Using ANOVA for comparing perceived emotions in reaction to an embodied agent

#1
Hi there,

I stumbled upon an interesting paper on "The Influence of Emotions in Embodied Agents on Human Decision-Making" by de Melo, Carnevale & Gratch.

Basically they ran and experiment where they used different versions of an embodied agent (a cooperative vs. an individualistic agent) in a prisoner's dilemma experiment.
Groups of human players were formed and had to play against either the cooperative or the individualistic agent. The agents, although differing in the shown animations, were playing exactly the same strategy in both groups. In the end, the authors checked whether the human players were willing to cooperate more often with the cooperative agent (-> yes).

If you're interested in details you can take a look in the mentioned paper here: http://www.csc.ncsu.edu/faculty/robertsd/gamesreading/papers-s11/3-22.demelo.10.pdf

Now I'm getting to the core of my questions (see page 6 in the pdf-file). In order to assemble the individualistic and the cooperative agent, the authors performed a pre study.
They showed different animations the embodied agent could do to 21 students and had them classify those animations from 1 (not at all) to 5 (very much) on 5 scales: joy, sadness, shame, anger.

For example: an animation expressing joy (at least the authors thought of it as joy) was shown to students. As you would expect, most of them gave high scores on the joy scale, and low scores on all other scales.
The authors then used a reapeated-measures ANOVA in order to compare the means for those perceived emotions. They concluded that there were significant differences between those means.

What is bothering me: it would seem to me that the data used for the ANOVA cannot be normally distributed. The use of a Likert-like scale (without a proper zero if you will) and the design of the experiment should make that highly unlikely.
How do you feel about this? Could this be a big weakness of the study?

Furthermore and in general: isn't this a rather unusual way of using ANOVA anyhow? I've never seen that the compared means are not experimental groups or so but ratings on several scales?

As I am working on a related experiment, I tested an almost similar pre study with 11 participants.
The participants have to take a look at an animation by an embodied agent and have to classify the perceived emotion on seven 1 (not at all) to 5 (very much) scales (neutral, surprise, anger, sadness, joy, digust and fear).
Of course there are animations where almost everyone agrees on the same combinations (for example: not at all neutral (1), joy (5), all remaining emotions (1).
As expected, I didn't get normally distributed data. This led me to the thought to use Kruskal-Wallis ANOVA to compare the means and check for significant differences between perceived emotions.
However: as you can probably see, the data naturally tends to be highly skewed and therefore opposes the Kruskal-Wallis assumption that your data doesn't need to be normally distributed but at least have equivalent distributions. Am I correct that the Kruskal-Wallis test should therefore not be used? Are there alternatives for showing significant differences between the means of perceived emotions?

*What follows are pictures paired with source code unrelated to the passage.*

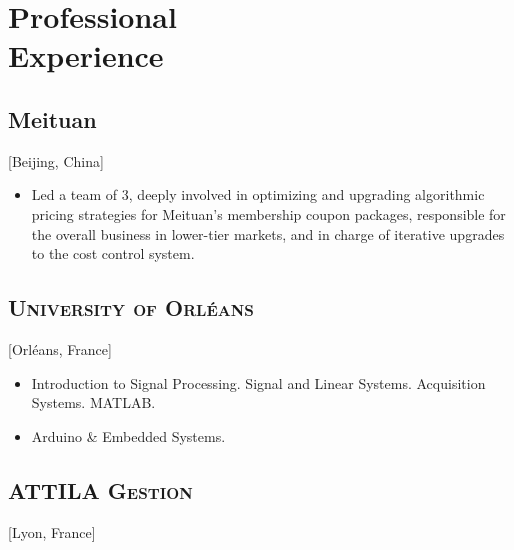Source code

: \documentclass{mycv}
\begin{document}
\vspace{-\parskip}

\section{Professional \\ Experience}

\subsection{\large Meituan}[Beijing, China]

\vspace{0.3em}

\begin{positions}
\end{positions}

\begin{itemize}
  \item Led a team of 3, deeply involved in optimizing and upgrading algorithmic pricing strategies for Meituan's membership coupon packages, responsible for the overall business in lower-tier markets, and in charge of iterative upgrades to the cost control system.
\end{itemize}

\vspace{-\parskip}

\subsection{\large \scshape University of Orl\'eans}[Orl\'eans, France]

\begin{positions}
\end{positions}

\begin{itemize}
  \itemsep 0.3em
  \item Introduction to Signal Processing. Signal and Linear Systems. Acquisition Systems. MATLAB.
  \item Arduino \& Embedded Systems.
\end{itemize}

\vspace{-\parskip}

\subsection{\large \scshape ATTILA Gestion}[Lyon, France]
\end{document}
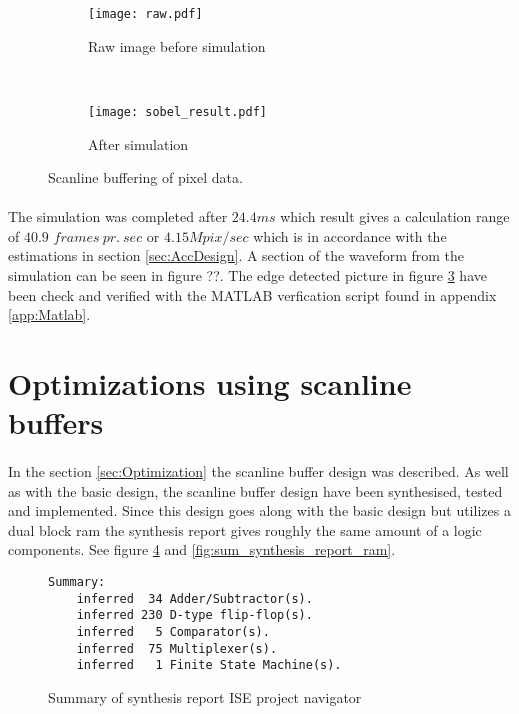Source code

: \begin{figure}[H]
	\centering
	\begin{subfigure}[b]{0.4\textwidth}
		\texttt{[image: raw.pdf]}
		\caption{Raw image before simulation}
		\label{fig:test_picture_raw}
    \end{subfigure}%
        ~ %
    \begin{subfigure}[b]{0.4\textwidth}
    	\texttt{[image: sobel\_result.pdf]}
    	\caption{After simulation}
    	\label{fig:test_picture_sobel}
	\end{subfigure}
	\caption{Scanline buffering of pixel data.}
\end{figure}

\paragraph*{}
The simulation was completed after $24.4ms$ which result gives a calculation range of $40.9$ $frames~pr.~sec$ or $4.15Mpix/sec$ which is in accordance with the estimations in section \ref{sec:AccDesign}. A section of the waveform from the simulation can be seen in figure ??. The edge detected picture in figure \ref{fig:test_picture_sobel} have been check and verified with the MATLAB verfication script found in appendix \ref{app:Matlab}.   

\section{Optimizations using scanline buffers}
\paragraph*{}
In the section \ref{sec:Optimization} the scanline buffer design was described. As well as with the basic design, the scanline buffer design have been synthesised, tested and implemented. Since this design goes along with the basic design but utilizes a dual block ram the synthesis report gives roughly the same amount of a logic components. See figure \ref{fig:sum_synthesis_report} and \ref{fig:sum_synthesis_report_ram}.   
    
\begin{figure}[H]
\centering
\begin{BVerbatim}
Summary:
    inferred  34 Adder/Subtractor(s).
    inferred 230 D-type flip-flop(s).
    inferred   5 Comparator(s).
    inferred  75 Multiplexer(s).
    inferred   1 Finite State Machine(s).
\end{BVerbatim}
\caption{Summary of synthesis report ISE project navigator}
\label{fig:sum_synthesis_report}
\end{figure}

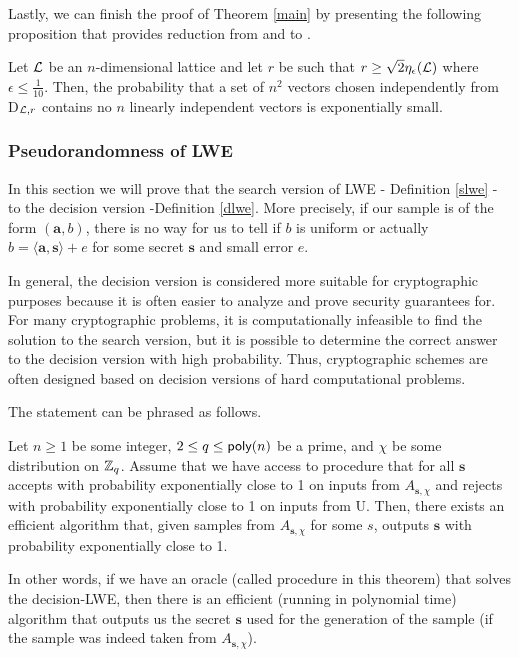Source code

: Lastly, we can finish the proof of Theorem \ref{main} by presenting the following proposition that provides reduction from  and  to .

\begin{proposition}
	Let $\mathcal{L}$ be an $n$-dimensional lattice and let $r$ be such that $r \geq \sqrt{2}\eta_{\epsilon}(\mathcal{L})$ where $\epsilon \leq \frac{1}{10}$. Then, the probability that a set of $n^2$ vectors chosen independently from D$_{\mathcal{L},r}$ contains no $n$ linearly independent vectors is exponentially small.
\end{proposition}

\subsubsection{Pseudorandomness of LWE}
In this section we will prove that the search version of LWE - Definition \ref{slwe} - to the decision version -Definition \ref{dlwe}. More precisely, if our sample is of the form $(\bm{a}, b)$, there is no way for us to tell if $b$ is uniform or actually $b = \langle \bm{a}, \bm{s} \rangle + e$ for some secret $\bm{s}$ and small error $e$.

In general, the decision version is considered more suitable for cryptographic purposes because it is often easier to analyze and prove security guarantees for. For many cryptographic problems, it is computationally infeasible to find the solution to the search version, but it is possible to determine the correct answer to the decision version with high probability. Thus, cryptographic schemes are often designed based on decision versions of hard computational problems.

The statement can be phrased as follows.
\begin{theorem}\label{s-to-d}
	Let $n \geq 1$ be some integer, $2 \leq q\leq \alg{poly}(n)$ be a prime, and $\chi$ be some distribution on $\mathbb{Z}_q$. Assume that we have access to procedure  that for all $\bm{s}$ accepts with probability exponentially close to 1 on inputs from $A_{\bm{s},\chi}$ and rejects with probability exponentially close to 1 on inputs from U. Then, there exists an efficient algorithm  that, given samples from $A_{\bm{s},\chi}$ for some $s$, outputs $\bm{s}$ with probability exponentially close to 1.
\end{theorem}

In other words, if we have an oracle (called procedure in this theorem) that solves the decision-LWE, then there is an efficient (running in polynomial time) algorithm that outputs us the secret $\bm{s}$ used for the generation of the sample (if the sample was indeed taken from $A_{\bm{s}, \chi}$).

For the planned experiment it would be useful to identify animations that are highly undisputed and don't convery more than one of the six basis emotions. I'd appreciate any feedback on my thoughts and also on the report by de Melo, Carnevale and Gratch.

Thanks in advance!
 

Karabiner

TS Contributor
#2
What is bothering me: it would seem to me that the data used for the ANOVA cannot be normally distributed. The use of a Likert-like scale (without a proper zero if you will) and the design of the experiment should make that highly unlikely.
How do you feel about this? Could this be a big weakness of the study?
I am not too familiar with that kind of manipulation check, but it seems
to me that performing tests of significance are not the main thing. Even
if the Null hypothesis "face X's expression is rated exactely the same on
all scales" is rejected, the differences between scales míght be too small
as to be of practical use (on the other hand, samples for manipulazion
checks are usually small, so the differences in the sample cannot be tiny if
they become significant).

Anyway, while the use of median as descriptive statistic & Friedman test
instead of repeated-measures ANOVA would seem more appropriate to me
because of the scaling of the items, the mean differences here seem
reasonably large, so personally I wouldn't consider it a big weakness.

Furthermore and in general: isn't this a rather unusual way of using ANOVA anyhow? I've never seen that the compared means are not experimental groups or so but ratings on several scales?
Repated mesaures ANOVAs are used for repeated mesaures.
This led me to the thought to use Kruskal-Wallis ANOVA to compare the means and check for significant differences between perceived emotions.
For repeated measures data you have to use the Friedman test.
Kruskal-Wallis is for the comparison of groups.

Kind regards

K.